→ RECORDS SHOWN
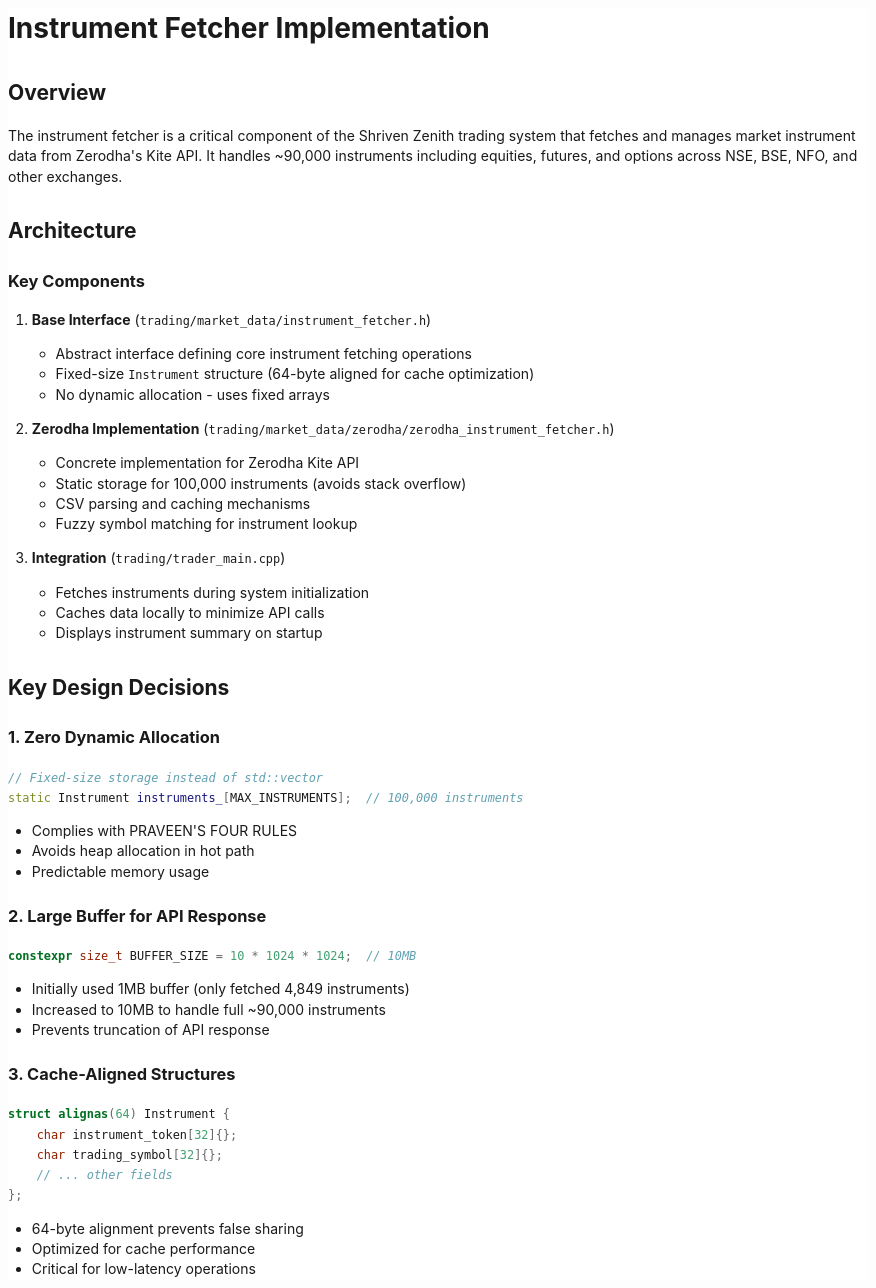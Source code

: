 # Instrument Fetcher Implementation

## Overview
The instrument fetcher is a critical component of the Shriven Zenith trading system that fetches and manages market instrument data from Zerodha's Kite API. It handles ~90,000 instruments including equities, futures, and options across NSE, BSE, NFO, and other exchanges.

## Architecture

### Key Components

1. **Base Interface** (`trading/market_data/instrument_fetcher.h`)
   - Abstract interface defining core instrument fetching operations
   - Fixed-size `Instrument` structure (64-byte aligned for cache optimization)
   - No dynamic allocation - uses fixed arrays

2. **Zerodha Implementation** (`trading/market_data/zerodha/zerodha_instrument_fetcher.h`)
   - Concrete implementation for Zerodha Kite API
   - Static storage for 100,000 instruments (avoids stack overflow)
   - CSV parsing and caching mechanisms
   - Fuzzy symbol matching for instrument lookup

3. **Integration** (`trading/trader_main.cpp`)
   - Fetches instruments during system initialization
   - Caches data locally to minimize API calls
   - Displays instrument summary on startup

## Key Design Decisions

### 1. Zero Dynamic Allocation
```cpp
// Fixed-size storage instead of std::vector
static Instrument instruments_[MAX_INSTRUMENTS];  // 100,000 instruments
```
- Complies with PRAVEEN'S FOUR RULES
- Avoids heap allocation in hot path
- Predictable memory usage

### 2. Large Buffer for API Response
```cpp
constexpr size_t BUFFER_SIZE = 10 * 1024 * 1024;  // 10MB
```
- Initially used 1MB buffer (only fetched 4,849 instruments)
- Increased to 10MB to handle full ~90,000 instruments
- Prevents truncation of API response

### 3. Cache-Aligned Structures
```cpp
struct alignas(64) Instrument {
    char instrument_token[32]{};
    char trading_symbol[32]{};
    // ... other fields
};
```
- 64-byte alignment prevents false sharing
- Optimized for cache performance
- Critical for low-latency operations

→ WHAT TO PRODUCE
All the lines above are to be reproduced exactly, except the pictures.

→ SOLUTION BELOW
Source code

: # Instrument Fetcher Implementation

## Overview
The instrument fetcher is a critical component of the Shriven Zenith trading system that fetches and manages market instrument data from Zerodha's Kite API. It handles ~90,000 instruments including equities, futures, and options across NSE, BSE, NFO, and other exchanges.

## Architecture

### Key Components

1. **Base Interface** (`trading/market_data/instrument_fetcher.h`)
   - Abstract interface defining core instrument fetching operations
   - Fixed-size `Instrument` structure (64-byte aligned for cache optimization)
   - No dynamic allocation - uses fixed arrays

2. **Zerodha Implementation** (`trading/market_data/zerodha/zerodha_instrument_fetcher.h`)
   - Concrete implementation for Zerodha Kite API
   - Static storage for 100,000 instruments (avoids stack overflow)
   - CSV parsing and caching mechanisms
   - Fuzzy symbol matching for instrument lookup

3. **Integration** (`trading/trader_main.cpp`)
   - Fetches instruments during system initialization
   - Caches data locally to minimize API calls
   - Displays instrument summary on startup

## Key Design Decisions

### 1. Zero Dynamic Allocation
```cpp
// Fixed-size storage instead of std::vector
static Instrument instruments_[MAX_INSTRUMENTS];  // 100,000 instruments
```
- Complies with PRAVEEN'S FOUR RULES
- Avoids heap allocation in hot path
- Predictable memory usage

### 2. Large Buffer for API Response
```cpp
constexpr size_t BUFFER_SIZE = 10 * 1024 * 1024;  // 10MB
```
- Initially used 1MB buffer (only fetched 4,849 instruments)
- Increased to 10MB to handle full ~90,000 instruments
- Prevents truncation of API response

### 3. Cache-Aligned Structures
```cpp
struct alignas(64) Instrument {
    char instrument_token[32]{};
    char trading_symbol[32]{};
    // ... other fields
};
```
- 64-byte alignment prevents false sharing
- Optimized for cache performance
- Critical for low-latency operations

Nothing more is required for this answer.